Would you please retype, exactly, the lines of the listing below between the line with "Alumno | Federico" and the line with "<br/>Se utilizo el", inclusive?

[DATA UNDER STUDY — start]

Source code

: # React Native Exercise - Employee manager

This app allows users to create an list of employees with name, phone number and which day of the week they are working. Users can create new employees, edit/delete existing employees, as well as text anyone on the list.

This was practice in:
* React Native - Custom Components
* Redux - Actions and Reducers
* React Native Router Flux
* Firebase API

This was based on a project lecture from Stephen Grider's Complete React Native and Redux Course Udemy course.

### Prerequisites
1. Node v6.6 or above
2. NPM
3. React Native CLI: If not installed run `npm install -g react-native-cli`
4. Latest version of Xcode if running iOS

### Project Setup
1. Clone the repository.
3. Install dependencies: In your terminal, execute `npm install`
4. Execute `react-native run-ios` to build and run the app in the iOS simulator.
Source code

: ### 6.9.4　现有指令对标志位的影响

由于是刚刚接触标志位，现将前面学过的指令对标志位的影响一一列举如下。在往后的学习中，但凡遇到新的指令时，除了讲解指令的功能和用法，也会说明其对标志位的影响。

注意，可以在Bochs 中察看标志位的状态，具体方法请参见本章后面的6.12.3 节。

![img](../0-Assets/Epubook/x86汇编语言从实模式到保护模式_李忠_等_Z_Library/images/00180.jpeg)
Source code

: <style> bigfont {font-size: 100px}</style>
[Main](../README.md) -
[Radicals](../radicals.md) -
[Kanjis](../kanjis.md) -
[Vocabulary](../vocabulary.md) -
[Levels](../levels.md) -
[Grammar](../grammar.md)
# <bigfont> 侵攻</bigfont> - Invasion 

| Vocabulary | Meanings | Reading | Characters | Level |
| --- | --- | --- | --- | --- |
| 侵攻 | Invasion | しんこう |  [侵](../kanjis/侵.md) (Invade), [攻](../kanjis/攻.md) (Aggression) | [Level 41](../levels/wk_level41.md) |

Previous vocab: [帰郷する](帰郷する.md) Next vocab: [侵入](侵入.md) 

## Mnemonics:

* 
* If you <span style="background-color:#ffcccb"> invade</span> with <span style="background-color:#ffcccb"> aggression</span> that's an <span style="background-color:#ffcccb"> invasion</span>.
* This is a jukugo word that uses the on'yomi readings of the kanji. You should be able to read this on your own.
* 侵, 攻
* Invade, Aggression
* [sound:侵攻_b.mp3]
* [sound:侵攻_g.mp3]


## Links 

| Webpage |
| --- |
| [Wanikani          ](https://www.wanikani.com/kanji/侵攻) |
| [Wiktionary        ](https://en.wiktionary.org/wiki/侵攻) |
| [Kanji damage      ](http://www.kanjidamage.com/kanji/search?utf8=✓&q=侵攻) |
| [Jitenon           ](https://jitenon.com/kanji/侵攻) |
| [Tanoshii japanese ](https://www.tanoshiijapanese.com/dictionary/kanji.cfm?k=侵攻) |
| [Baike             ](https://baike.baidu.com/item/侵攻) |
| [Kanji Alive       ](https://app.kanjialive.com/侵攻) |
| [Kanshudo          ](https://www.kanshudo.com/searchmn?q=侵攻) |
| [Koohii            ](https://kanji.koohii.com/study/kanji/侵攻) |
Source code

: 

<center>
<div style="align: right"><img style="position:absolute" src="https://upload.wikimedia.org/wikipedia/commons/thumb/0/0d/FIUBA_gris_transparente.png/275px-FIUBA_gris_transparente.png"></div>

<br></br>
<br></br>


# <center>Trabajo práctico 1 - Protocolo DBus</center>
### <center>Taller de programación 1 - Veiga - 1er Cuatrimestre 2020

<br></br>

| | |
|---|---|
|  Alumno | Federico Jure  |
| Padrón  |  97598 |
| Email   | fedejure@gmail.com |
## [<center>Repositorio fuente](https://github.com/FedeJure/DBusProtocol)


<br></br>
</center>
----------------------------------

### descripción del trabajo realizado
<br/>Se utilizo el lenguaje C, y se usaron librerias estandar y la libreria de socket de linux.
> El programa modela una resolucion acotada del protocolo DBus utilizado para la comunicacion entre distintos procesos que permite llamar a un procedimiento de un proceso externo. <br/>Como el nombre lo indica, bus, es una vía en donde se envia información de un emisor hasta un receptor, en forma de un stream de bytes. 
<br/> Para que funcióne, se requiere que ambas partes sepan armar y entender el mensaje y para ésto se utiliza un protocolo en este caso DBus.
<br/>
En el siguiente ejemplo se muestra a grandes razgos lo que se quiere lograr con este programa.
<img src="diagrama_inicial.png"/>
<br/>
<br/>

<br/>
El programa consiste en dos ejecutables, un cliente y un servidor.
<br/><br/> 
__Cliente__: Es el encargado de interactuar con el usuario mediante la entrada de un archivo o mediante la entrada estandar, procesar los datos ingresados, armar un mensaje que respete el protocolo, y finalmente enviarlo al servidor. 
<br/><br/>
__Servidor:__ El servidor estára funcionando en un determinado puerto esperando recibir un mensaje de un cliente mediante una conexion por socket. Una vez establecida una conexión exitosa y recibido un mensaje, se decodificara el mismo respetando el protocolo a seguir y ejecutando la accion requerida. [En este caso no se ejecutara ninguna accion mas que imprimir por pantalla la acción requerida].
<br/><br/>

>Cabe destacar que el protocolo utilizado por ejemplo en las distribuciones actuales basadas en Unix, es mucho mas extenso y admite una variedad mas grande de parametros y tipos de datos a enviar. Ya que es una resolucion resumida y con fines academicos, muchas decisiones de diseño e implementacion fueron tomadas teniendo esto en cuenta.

[DATA UNDER STUDY — finish]

RESULT BELOW:
|  Alumno | Federico Jure  |
| Padrón  |  97598 |
| Email   | fedejure@gmail.com |
## [<center>Repositorio fuente](https://github.com/FedeJure/DBusProtocol)


<br></br>
</center>
----------------------------------

### descripción del trabajo realizado
<br/>Se utilizo el lenguaje C, y se usaron librerias estandar y la libreria de socket de linux.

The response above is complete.